Aujourd’hui, des groupes radicaux comme le « Bloc identitaire » essayent de promouvoir la légitimité au combat identitaire (au sens racialiste, focalisant et mobilisant sur les origines ethniques ou l’appartenance religieuse) en le présentant comme celui de la sauvegarde d’une civilisation en péril, tout en rejetant l’usage de la violence. Les dirigeants optent pour une stratégie gramsciste consistant à concentrer la bataille sur le plan culturel des idées. Cependant, le mythe de la violence salvatrice et créatrice reste très vivace à l’extrême droite. Ils ont donc dû mettre en place des stratégies de contrôle de celle-ci.

Cette dynamique des identitaires racialistes ultras est bien présente au sein Front National, auprès de Marine Le Pen. Ce parti cherche à se donner une image moins agressive mais leur savoir-faire véhément dans le domaine médiatique n’échappe à personne. La question posée est de savoir si les électeurs et militants d’extrême droite radicalisés vont changer au contact du « nouveau FN », en apparence moins violent ou si, à l’inverse, ils poussent le Front national à développer leurs thèmes-clés (« remigration », « guerre ethnique », etc.), instillant des tensions violentes dans le débat public et le pays.

► Voir l’intégralité de l’analyse de Stéphane François

► « Gare à la banalisation du FN » par Vincent de Bernardi

avril 2017

 

L’analyse du vote FN et de ses ressorts (table ronde Fondation Jean Jaurès)
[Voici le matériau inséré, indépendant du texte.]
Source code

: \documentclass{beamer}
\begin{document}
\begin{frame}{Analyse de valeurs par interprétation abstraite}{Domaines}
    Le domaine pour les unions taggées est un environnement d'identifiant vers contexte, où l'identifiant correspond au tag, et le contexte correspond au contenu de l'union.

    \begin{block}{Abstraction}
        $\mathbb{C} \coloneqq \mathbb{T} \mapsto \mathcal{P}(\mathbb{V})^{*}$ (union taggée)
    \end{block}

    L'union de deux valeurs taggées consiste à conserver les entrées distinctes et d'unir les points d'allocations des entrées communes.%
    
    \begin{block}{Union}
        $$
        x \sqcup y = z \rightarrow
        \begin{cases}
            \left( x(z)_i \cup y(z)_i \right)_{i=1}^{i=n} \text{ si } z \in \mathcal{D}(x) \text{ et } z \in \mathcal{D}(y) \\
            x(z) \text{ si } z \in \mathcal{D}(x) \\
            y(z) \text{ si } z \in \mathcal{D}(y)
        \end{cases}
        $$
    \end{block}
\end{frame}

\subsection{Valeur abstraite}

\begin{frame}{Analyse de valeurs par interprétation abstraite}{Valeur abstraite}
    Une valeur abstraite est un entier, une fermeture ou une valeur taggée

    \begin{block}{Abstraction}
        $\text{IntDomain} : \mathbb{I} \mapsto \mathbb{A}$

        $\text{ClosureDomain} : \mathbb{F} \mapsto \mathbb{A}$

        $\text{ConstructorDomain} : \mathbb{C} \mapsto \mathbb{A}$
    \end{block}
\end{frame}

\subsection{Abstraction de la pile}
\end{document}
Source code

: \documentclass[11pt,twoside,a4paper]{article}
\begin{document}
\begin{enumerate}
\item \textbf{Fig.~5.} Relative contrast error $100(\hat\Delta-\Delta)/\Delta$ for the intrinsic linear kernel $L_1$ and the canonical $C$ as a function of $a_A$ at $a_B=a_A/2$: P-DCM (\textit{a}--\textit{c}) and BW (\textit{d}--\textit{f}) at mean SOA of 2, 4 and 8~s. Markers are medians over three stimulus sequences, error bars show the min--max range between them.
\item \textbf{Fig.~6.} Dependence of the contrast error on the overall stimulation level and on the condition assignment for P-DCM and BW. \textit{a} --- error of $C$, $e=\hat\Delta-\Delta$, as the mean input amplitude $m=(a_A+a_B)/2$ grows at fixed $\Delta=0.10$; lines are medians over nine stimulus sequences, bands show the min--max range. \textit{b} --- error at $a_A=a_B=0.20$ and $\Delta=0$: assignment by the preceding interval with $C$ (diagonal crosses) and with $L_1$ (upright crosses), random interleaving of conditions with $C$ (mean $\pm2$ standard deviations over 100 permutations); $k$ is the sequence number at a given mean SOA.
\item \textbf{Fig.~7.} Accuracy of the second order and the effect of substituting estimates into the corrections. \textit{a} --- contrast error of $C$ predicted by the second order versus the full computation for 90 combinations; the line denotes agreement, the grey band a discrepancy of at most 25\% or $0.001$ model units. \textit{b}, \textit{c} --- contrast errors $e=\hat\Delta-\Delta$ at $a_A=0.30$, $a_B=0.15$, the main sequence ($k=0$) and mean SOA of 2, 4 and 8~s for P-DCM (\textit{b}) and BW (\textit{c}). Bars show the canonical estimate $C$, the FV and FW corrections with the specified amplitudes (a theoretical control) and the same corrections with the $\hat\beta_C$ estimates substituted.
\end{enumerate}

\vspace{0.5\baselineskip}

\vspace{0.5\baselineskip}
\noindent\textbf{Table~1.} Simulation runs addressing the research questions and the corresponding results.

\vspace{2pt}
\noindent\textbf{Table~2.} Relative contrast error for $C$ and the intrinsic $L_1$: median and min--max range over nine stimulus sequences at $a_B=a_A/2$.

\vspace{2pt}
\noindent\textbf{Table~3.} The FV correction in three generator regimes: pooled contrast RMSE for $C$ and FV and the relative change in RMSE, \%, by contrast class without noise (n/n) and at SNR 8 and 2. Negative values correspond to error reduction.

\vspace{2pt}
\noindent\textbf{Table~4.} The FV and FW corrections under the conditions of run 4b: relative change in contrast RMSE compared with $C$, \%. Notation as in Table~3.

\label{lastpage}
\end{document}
L’Observatoire des radicalités politiques de la Fondation Jean-Jaurès a fait (le 3 mai, avant le 2ème tour de la présidentielle) le point sur la campagne de Marine Le Pen et livré des analyses sur la dynamique électorale du vote Front national. En présence de : Jean-Yves Camus, politologue, directeur de cet Observatoire, chercheur rattaché à l’IRIS, auteur avec Nicolas Lebourg du livre « Les droites extrêmes en Europe » (Seuil, 2015) ; Sylvain Crépon, docteur en sociologie, maître de conférences en science politique à l’université de Tours et membre du Laboratoire d’étude et de recherche sur l’action publique (LERAP), auteur notamment du livre « Les faux-semblants du Front national » (Presses des Sciences Po, 2015) ; Joël Gombin, politiste (CURAPP-ESS/université de Picardie Jules-Verne), spécialiste de sociologie électorale, qui enseigne à Sciences Po Paris et Sciences Po Aix. Il a notamment publié « Le Front national » (Eyrolles, 2016) ; Nicolas Lebourg, docteur en histoire, chercheur associé au Centre d’études politiques de l’Europe latine et auteur de « Lettres aux Français qui croient que cinq ans d’extrême droite remettraient la France debout » (Les Échappés, 2016) ; et Jérôme Fourquet, directeur du département « Opinion et stratégies d’entreprise » de l’Ifop, dont les travaux portent notamment sur la sociologie et la géographie électorale. Voici quelques uns de leur éléments d’analyse concernant le vote Le Pen du 1er tour de la présidentielle.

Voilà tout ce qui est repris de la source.